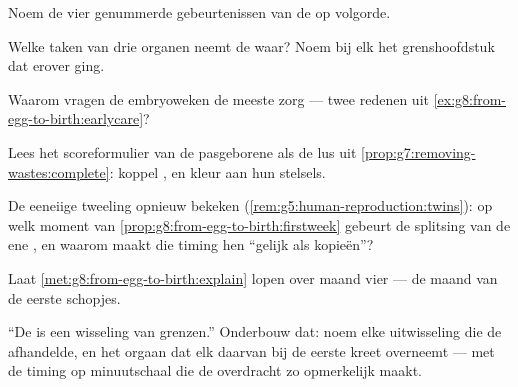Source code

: \begin{exercise}[$\star$]\label{exo:g8:from-egg-to-birth:6}
Noem de vier genummerde gebeurtenissen van de  op volgorde.
\end{exercise}

\begin{exercise}[$\star\star$]\label{exo:g8:from-egg-to-birth:7}
Welke taken van drie organen neemt de  waar? Noem bij elk het
grenshoofdstuk dat erover ging.
\end{exercise}

\begin{exercise}[$\star\star$]\label{exo:g8:from-egg-to-birth:8}
Waarom vragen de embryoweken de meeste zorg --- twee redenen uit
\cref{ex:g8:from-egg-to-birth:earlycare}?
\end{exercise}

\begin{exercise}[$\star\star$]\label{exo:g8:from-egg-to-birth:9}
Lees het scoreformulier van de pasgeborene als de lus uit
\cref{prop:g7:removing-wastes:complete}: koppel ,  en
kleur aan hun stelsels.
\end{exercise}

\begin{exercise}[$\star\star$]\label{exo:g8:from-egg-to-birth:10}
De eeneiige tweeling opnieuw bekeken
(\cref{rem:g5:human-reproduction:twins}): op welk moment van
\cref{prop:g8:from-egg-to-birth:firstweek} gebeurt de splitsing van de ene
, en waarom maakt die timing hen ``gelijk als kopieën''?
\end{exercise}

\begin{exercise}[$\star\star$]\label{exo:g8:from-egg-to-birth:11}
Laat \cref{met:g8:from-egg-to-birth:explain} lopen over maand vier --- de
maand van de eerste schopjes.
\end{exercise}

\begin{exercise}[$\star\star\star$]\label{exo:g8:from-egg-to-birth:12}
``De  is een wisseling van grenzen.'' Onderbouw dat: noem elke
uitwisseling die de  afhandelde, en het orgaan dat elk daarvan bij
de eerste kreet overneemt --- met de timing op minuutschaal die de
overdracht zo opmerkelijk maakt.
\end{exercise}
* * *
*YOUR TASK*. All of the lines above should be printed exactly, minus the pictures.

*TASK RESULT*.
Source code

: \begin{exercise}[$\star$]\label{exo:g8:from-egg-to-birth:6}
Noem de vier genummerde gebeurtenissen van de  op volgorde.
\end{exercise}

\begin{exercise}[$\star\star$]\label{exo:g8:from-egg-to-birth:7}
Welke taken van drie organen neemt de  waar? Noem bij elk het
grenshoofdstuk dat erover ging.
\end{exercise}

\begin{exercise}[$\star\star$]\label{exo:g8:from-egg-to-birth:8}
Waarom vragen de embryoweken de meeste zorg --- twee redenen uit
\cref{ex:g8:from-egg-to-birth:earlycare}?
\end{exercise}

\begin{exercise}[$\star\star$]\label{exo:g8:from-egg-to-birth:9}
Lees het scoreformulier van de pasgeborene als de lus uit
\cref{prop:g7:removing-wastes:complete}: koppel ,  en
kleur aan hun stelsels.
\end{exercise}

\begin{exercise}[$\star\star$]\label{exo:g8:from-egg-to-birth:10}
De eeneiige tweeling opnieuw bekeken
(\cref{rem:g5:human-reproduction:twins}): op welk moment van
\cref{prop:g8:from-egg-to-birth:firstweek} gebeurt de splitsing van de ene
, en waarom maakt die timing hen ``gelijk als kopieën''?
\end{exercise}

\begin{exercise}[$\star\star$]\label{exo:g8:from-egg-to-birth:11}
Laat \cref{met:g8:from-egg-to-birth:explain} lopen over maand vier --- de
maand van de eerste schopjes.
\end{exercise}

\begin{exercise}[$\star\star\star$]\label{exo:g8:from-egg-to-birth:12}
``De  is een wisseling van grenzen.'' Onderbouw dat: noem elke
uitwisseling die de  afhandelde, en het orgaan dat elk daarvan bij
de eerste kreet overneemt --- met de timing op minuutschaal die de
overdracht zo opmerkelijk maakt.
\end{exercise}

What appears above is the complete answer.